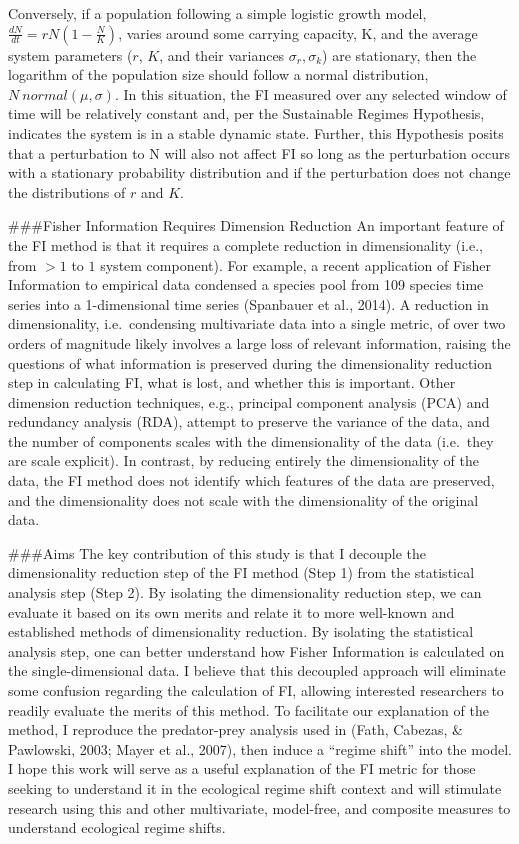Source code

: \documentclass[12pt,twoside,openany]{reedthesis}
\begin{document}
Conversely, if a population following a simple logistic growth model, \(\frac{dN}{dt}=rN(1-\frac{N}{K})\), varies around some carrying capacity, K, and the average system parameters (\(r\), \(K\), and their variances \(\sigma_r, \sigma_k\)) are stationary, then the logarithm of the population size should follow a normal distribution, \(N ~ normal(\mu,\sigma)\). In this situation, the FI measured over any selected window of time will be relatively constant and, per the Sustainable Regimes Hypothesis, indicates the system is in a stable dynamic state. Further, this Hypothesis posits that a perturbation to N will also not affect FI so long as the perturbation occurs with a stationary probability distribution and if the perturbation does not change the distributions of \(r\) and \(K\).

\#\#\#Fisher Information Requires Dimension Reduction
An important feature of the FI method is that it requires a complete reduction in dimensionality (i.e., from \(>1\) to \(1\) system component). For example, a recent application of Fisher Information to empirical data condensed a species pool from 109 species time series into a 1-dimensional time series (Spanbauer et al., 2014). A reduction in dimensionality, i.e.~condensing multivariate data into a single metric, of over two orders of magnitude likely involves a large loss of relevant information, raising the questions of what information is preserved during the dimensionality reduction step in calculating FI, what is lost, and whether this is important. Other dimension reduction techniques, e.g., principal component analysis (PCA) and redundancy analysis (RDA), attempt to preserve the variance of the data, and the number of components scales with the dimensionality of the data (i.e.~they are scale explicit). In contrast, by reducing entirely the dimensionality of the data, the FI method does not identify which features of the data are preserved, and the dimensionality does not scale with the dimensionality of the original data.

\#\#\#Aims
The key contribution of this study is that I decouple the dimensionality reduction step of the FI method (Step 1) from the statistical analysis step (Step 2). By isolating the dimensionality reduction step, we can evaluate it based on its own merits and relate it to more well-known and established methods of dimensionality reduction. By isolating the statistical analysis step, one can better understand how Fisher Information is calculated on the single-dimensional data. I believe that this decoupled approach will eliminate some confusion regarding the calculation of FI, allowing interested researchers to readily evaluate the merits of this method. To facilitate our explanation of the method, I reproduce the predator-prey analysis used in (Fath, Cabezas, \& Pawlowski, 2003; Mayer et al., 2007), then induce a ``regime shift'' into the model. I hope this work will serve as a useful explanation of the FI metric for those seeking to understand it in the ecological regime shift context and will stimulate research using this and other multivariate, model-free, and composite measures to understand ecological regime shifts.
\end{document}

■ **EXERCISE DESCRIPTION**: Every line from the first line of the entries above through the line with "Conversely, if a" must be repeated exactly, and pictures must not be.

■ **EXERCISE SOLUTION**:
Source code

: \documentclass[12pt,twoside,openany]{reedthesis}
\begin{document}
Conversely, if a population following a simple logistic growth model, \(\frac{dN}{dt}=rN(1-\frac{N}{K})\), varies around some carrying capacity, K, and the average system parameters (\(r\), \(K\), and their variances \(\sigma_r, \sigma_k\)) are stationary, then the logarithm of the population size should follow a normal distribution, \(N ~ normal(\mu,\sigma)\). In this situation, the FI measured over any selected window of time will be relatively constant and, per the Sustainable Regimes Hypothesis, indicates the system is in a stable dynamic state. Further, this Hypothesis posits that a perturbation to N will also not affect FI so long as the perturbation occurs with a stationary probability distribution and if the perturbation does not change the distributions of \(r\) and \(K\).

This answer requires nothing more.